Testing for binary companions among rare stellar remnants in the star cluster NGC 6752

By: Yarik Patel

Department: Physics

Faculty Advisor: Dr. Adrienne Cool

White dwarfs composed of helium are rare stellar remnants that would take more than the age of universe time to form via single star evolution. At present they are thought to require an external process to form: mass transfer within a gravitationally bound pair of stars--a binary star system. In globular star clusters, binaries stars play a vital role in stirring up the cluster and prolonging the possible formation of a massive black hole at the center. For understanding the dynamics of clusters, we must study binaries. A set of recently identified helium white dwarfs (He WDs) candidates provide a new way to do so. Because white dwarfs are too faint to see with ground-based telescopes, we use the

Advanced Camera for Surveys on the Hubble Space Telescope. We estimate the masses of the candidate He WDs by comparing their observed colors and brightnesses to theoretical models, finding a typical mass of about 0.3 Msun. We then examine the radial distribution of the He WDs within the cluster. Using the fact that higher-mass stars are concentrated to the cluster center while lower-mass stars are more spread out due to cluster dynamics, we derive an independent mass estimate, finding an average value of least 0.6-0.7 Msun.

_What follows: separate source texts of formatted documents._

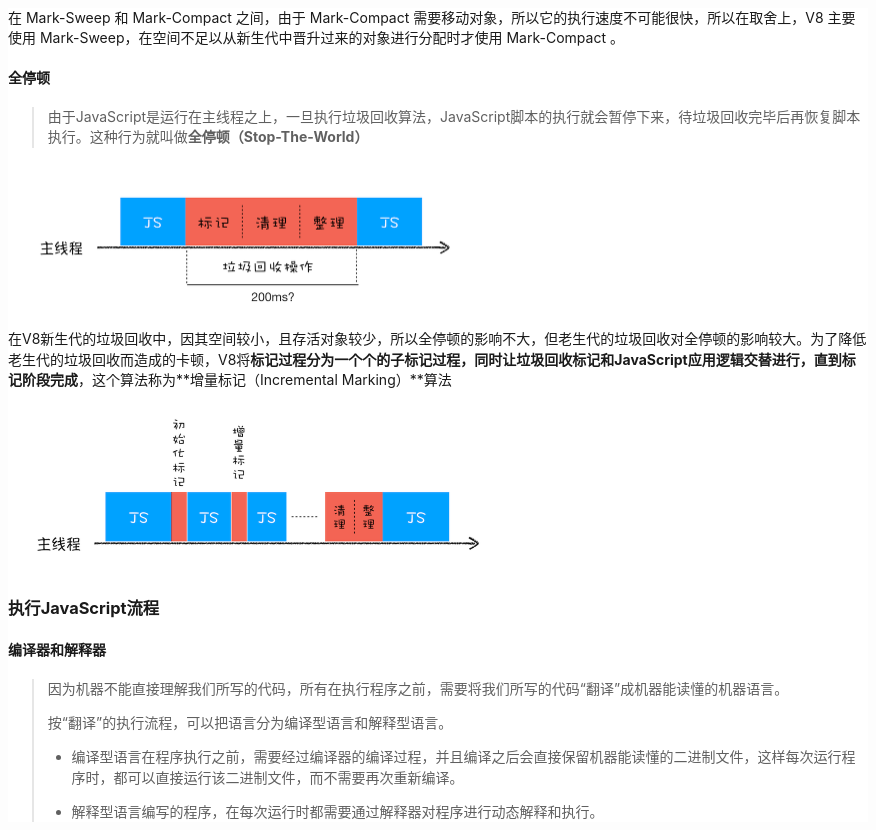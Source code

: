在 Mark-Sweep 和 Mark-Compact 之间，由于 Mark-Compact 需要移动对象，所以它的执行速度不可能很快，所以在取舍上，V8 主要使用 Mark-Sweep，在空间不足以从新生代中晋升过来的对象进行分配时才使用 Mark-Compact 。



#### 全停顿

> 由于JavaScript是运行在主线程之上，一旦执行垃圾回收算法，JavaScript脚本的执行就会暂停下来，待垃圾回收完毕后再恢复脚本执行。这种行为就叫做**全停顿（Stop-The-World）**

<img src=".\浏览器工作原理-geek\全停顿.png" style="zoom:50%;" />

在V8新生代的垃圾回收中，因其空间较小，且存活对象较少，所以全停顿的影响不大，但老生代的垃圾回收对全停顿的影响较大。为了降低老生代的垃圾回收而造成的卡顿，V8将**标记过程分为一个个的子标记过程，同时让垃圾回收标记和JavaScript应用逻辑交替进行，直到标记阶段完成**，这个算法称为**增量标记（Incremental Marking）**算法

<img src=".\浏览器工作原理-geek\增量标记.png" style="zoom: 50%;" />



### 执行JavaScript流程

#### 编译器和解释器

> 因为机器不能直接理解我们所写的代码，所有在执行程序之前，需要将我们所写的代码“翻译”成机器能读懂的机器语言。
>
> 按“翻译”的执行流程，可以把语言分为编译型语言和解释型语言。
>
> + 编译型语言在程序执行之前，需要经过编译器的编译过程，并且编译之后会直接保留机器能读懂的二进制文件，这样每次运行程序时，都可以直接运行该二进制文件，而不需要再次重新编译。
>
> + 解释型语言编写的程序，在每次运行时都需要通过解释器对程序进行动态解释和执行。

That the dynamically measured masses exceed those determined from brightness and color strongly suggests the presence of unseen binary companions. This confirms that these He WDs are likely to be members of binary systems in NGC 6752. Further study of these rare stellar remnants, including estimates of their ages, will provide insight into the characteristics of the primordial binaries from which they formed. This in turn will help to constrain computer simulations of globular clusters to further our understanding of cluster dynamics.